The focus of this book is on judicial reasoning at the UK Supreme Court, explaining the patterns of use and non-use of rulings from foreign domestic courts (‘foreign jurisprudence’) in UK human rights cases. In particular, it provides evidence on the influence of foreign jurisprudence in the UK Supreme Court, as well as the reasons or purposes for which foreign jurisprudence is used. Results are drawn from quantitative and qualitative research methods, drawing on data from the first eight years of Supreme Court activity and interviews with active and former members of the senior judiciary.
Perhaps unusually, an entire chapter (two) is devoted to an explanation of research methodology. It was a huge support to be able to absorb the warnings and advice given by other researchers in the field and it felt fair to explain the methodological choices in similar terms. In particular, it is worth reiterating that ‘foreign jurisprudence’ here encompasses foreign domestic law and does not refer to the jurisprudence of international courts. It thereby excludes, for example, the jurisprudence of the European Court of Human Rights in Strasbourg from the quantitative analysis of foreign case citations. Although the judgments of that court are not binding, the explicit direction to take it into account (under s.2 of the Human Rights Act 1998) gives the Strasbourg jurisprudence a different character to the decisions of foreign domestic courts. For more obvious reasons, ‘foreign jurisprudence’ also excludes the decisions of supranational courts which UK courts are bound to follow. During the research period, and at the time of writing, this included decisions of the Court of Justice of the European Union under section 3 of the European Communities Act 1972. The ‘influence’ of foreign jurisprudence is taken broadly and analysed through any contribution from explicit citation to a passing reference—including references that do not form a part of the published judgment (although, for obvious reasons, these implicit references not form part of the quantitative data sample).
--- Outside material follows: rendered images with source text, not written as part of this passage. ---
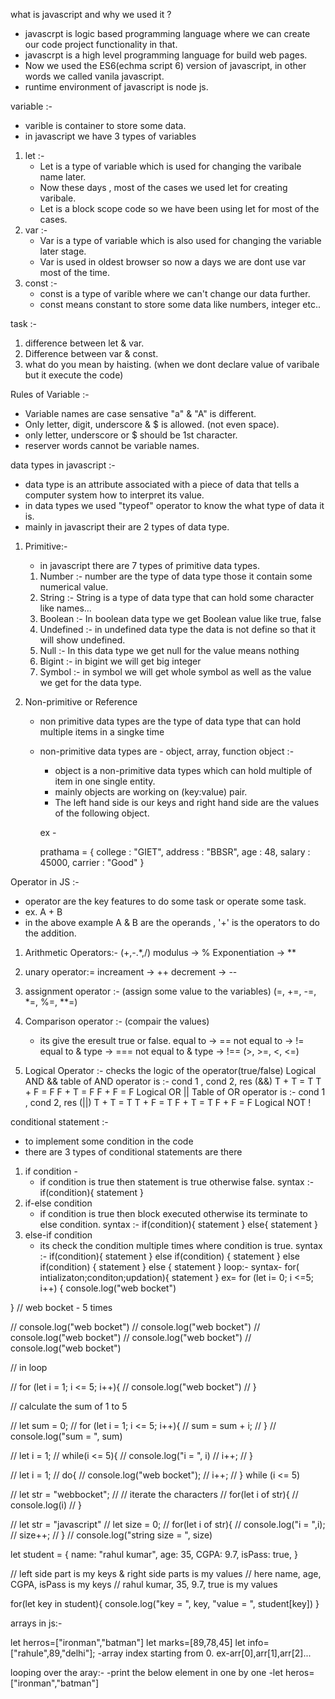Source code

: what is javascript and why we used it ? 

- javascrpt is logic based programming language where we can create our code project functionality in that.
- javascrpt is a high level programming language for build web pages.
- Now we used the ES6(echma script 6) version of javascript, in other words we called vanila javascript. 
- runtime environment of javascript is node js.

variable :- 

- varible is container to store some data. 
- in javascript we have 3 types of variables
1. let :-
    - Let is a type of variable which is used for changing the varibale name later.
    - Now these days , most of the cases we used let for creating varibale.
    - Let is a block scope code so we have been using let for most of the cases.
2. var :-
    - Var is a type of variable which is also used for changing the variable later stage.
    - Var is used in oldest browser so now a days we are dont use var most of the time.
3. const :- 
    - const is a type of varible where we can't change our data further.
    - const means constant to store some data like numbers, integer etc..


task :- 
1. difference between let & var. 
2. Difference between var & const. 
3. what do you mean by haisting. (when we dont declare value of varibale but it execute the code)


Rules of Variable :- 

- Variable names are case sensative "a" & "A" is different.
- Only letter, digit, underscore & $ is allowed. (not even space).
- only letter, underscore or $ should be 1st character.
- reserver words cannot be variable names.

data types in javascript :-

- data type is an attribute associated with a piece of data that tells a computer system how to interpret its value.
- in data types we used "typeof" operator to know the what type of data it is.
- mainly in javascript their are 2 types of data type. 

1. Primitive:- 
    - in javascript there are 7 types of primitive data types. 
    1. Number :- number are the type of data type those it contain some numerical value. 
    2. String :- String is a type of data type that can hold some character like names... 
    3. Boolean :- In boolean data type we get Boolean value like true, false
    4. Undefined :- in undefined data type the data is not define so that it will show undefined.
    5. Null :- In this data type we get null for the value means nothing
    6. Bigint :- in bigint we will get big integer 
    7. Symbol :- in symbol we will get whole symbol as well as the value we get for the data type.

2. Non-primitive or Reference 
    - non primitive data types are the type of data type that can hold multiple items in a singke time
    - non-primitive data types are - object, array, function
    object :- 
        - object is a non-primitive data types which can hold multiple of item in one single entity.
        - mainly objects are working on (key:value) pair.
        - The left hand side is our keys and right hand side are the values of the following object.

        ex - 

        prathama = {
            college : "GIET",
            address : "BBSR",
            age : 48,
            salary : 45000,
            carrier : "Good"
        }

Operator in JS :- 
- operator are the key features to do some task or operate some task.
- ex. A + B 
- in the above example A & B are the operands , '+' is the operators to do the addition. 
1. Arithmetic Operators:- 
   (+,-.*,/)
   modulus -> %
   Exponentiation -> **

2. unary operator:=
   increament -> ++
   decrement -> --

3. assignment operator :- (assign some value to the variables)
   (=, +=, -=, *=, %=, **=)

4. Comparison operator :- (compair the values)
   * its give the eresult true or false.
   equal to -> ==
   not equal to -> !=
   equal to & type -> ===
   not equal to & type -> !==
   (>, >=, <, <=)

5. Logical Operator :- checks the logic of the operator(true/false)
   Logical AND &&
   table of AND operator is :- 
   cond 1 , cond 2, res (&&)
   T + T = T
   T + F = F
   F + T = F
   F + F = F
   Logical OR ||
   Table of OR operator is :- 
   cond 1 , cond 2, res (||)
   T + T = T
   T + F = T
   F + T = T
   F + F = F
   Logical NOT !

conditional statement :- 

- to implement some condition in the code 
- there are 3 types of conditional statements are there 
1. if condition -
    - if condition is true then statement is true otherwise false.
    syntax :- 
    if(condition){
        statement
    }
2. if-else condition
    - if condition is true then block executed otherwise its terminate to else condition.
    syntax :- 
    if(condition){
        statement
    }
    else{
        statement
    }
3. else-if condition 
    - its check the condition multiple times where condition is true.
    syntax :- 
    if(condition){
        statement
    } else if(condition) {
        statement
    } else if(condition) {
        statement
    } else {
        statement
    }
 loop:-
 syntax-
 for( intializaton;conditon;updation){
    statement
 }
 ex=
 for (let i= 0; i <=5; i++) {
    console.log("web bocket")
    
}
// web bocket - 5 times

// console.log("web bocket")
// console.log("web bocket")
// console.log("web bocket")
// console.log("web bocket")
// console.log("web bocket")

// in loop  

// for (let i = 1; i <= 5; i++){
//     console.log("web bocket")
// }

// calculate the sum of 1 to 5 

// let sum = 0;
// for (let i = 1; i <= 5; i++){
//     sum = sum + i;
// }
// console.log("sum = ", sum)

// let i = 1;
// while(i <= 5){
//     console.log("i = ", i)
//     i++;
// }

// let i = 1;
// do{
//     console.log("web bocket");
//     i++;
// } while (i <= 5)

// let str = "webbocket";
// // iterate the characters
// for(let i of str){
//     console.log(i)
// }

// let str = "javascript"
// let size = 0;
// for(let i of str){
//     console.log("i = ",i);
//     size++;
// }
// console.log("string size = ", size)

let student = {
    name: "rahul kumar",
    age: 35,
    CGPA: 9.7,
    isPass: true,
}

// left side part is my keys & right side parts is my values
// here name, age, CGPA, isPass is my keys
// rahul kumar, 35, 9.7, true is my values

for(let key in student){
    console.log("key = ", key, "value = ", student[key])
}

arrays in js:-

let herros=["ironman","batman"]
let marks=[89,78,45]
let info=["rahule",89,"delhi"];
-array index starting from 0.
ex-arr[0],arr[1],arr[2]...

looping over the aray:-
-print the below element in one by one
-let heros=["ironman","batman"]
Chapter three begins with an analysis of the legitimacy and authority of foreign judgments in the UK. In short, aside from some legislative steer to prioritise relevant supranational jurisprudence, there are no rules governing judicial comparativism. The absence of clear guiding principles leaves the judiciary with the discretion to use or ignore foreign judgments, in the same way as any persuasive authority. But foreign jurisprudence also represents an unusual kind of persuasive authority. For example, it is unclear that the usual distinction between persuasive and binding authority (being authoritative by virtue of content and source respectively) works in the context of foreign jurisprudence. Both the content and source of a foreign judgment is likely to be relevant to its persuasiveness. The relevance of foreign precedents is also likely to be context dependent. Understanding the influence of foreign jurisprudence therefore requires a deeper understanding of the purposes that these sources can serve—the focus of chapter four. The aim in chapters five, six, seven and eight is therefore to identify the way in which foreign jurisprudence is used at the Supreme Court and the purposes that these sources serve.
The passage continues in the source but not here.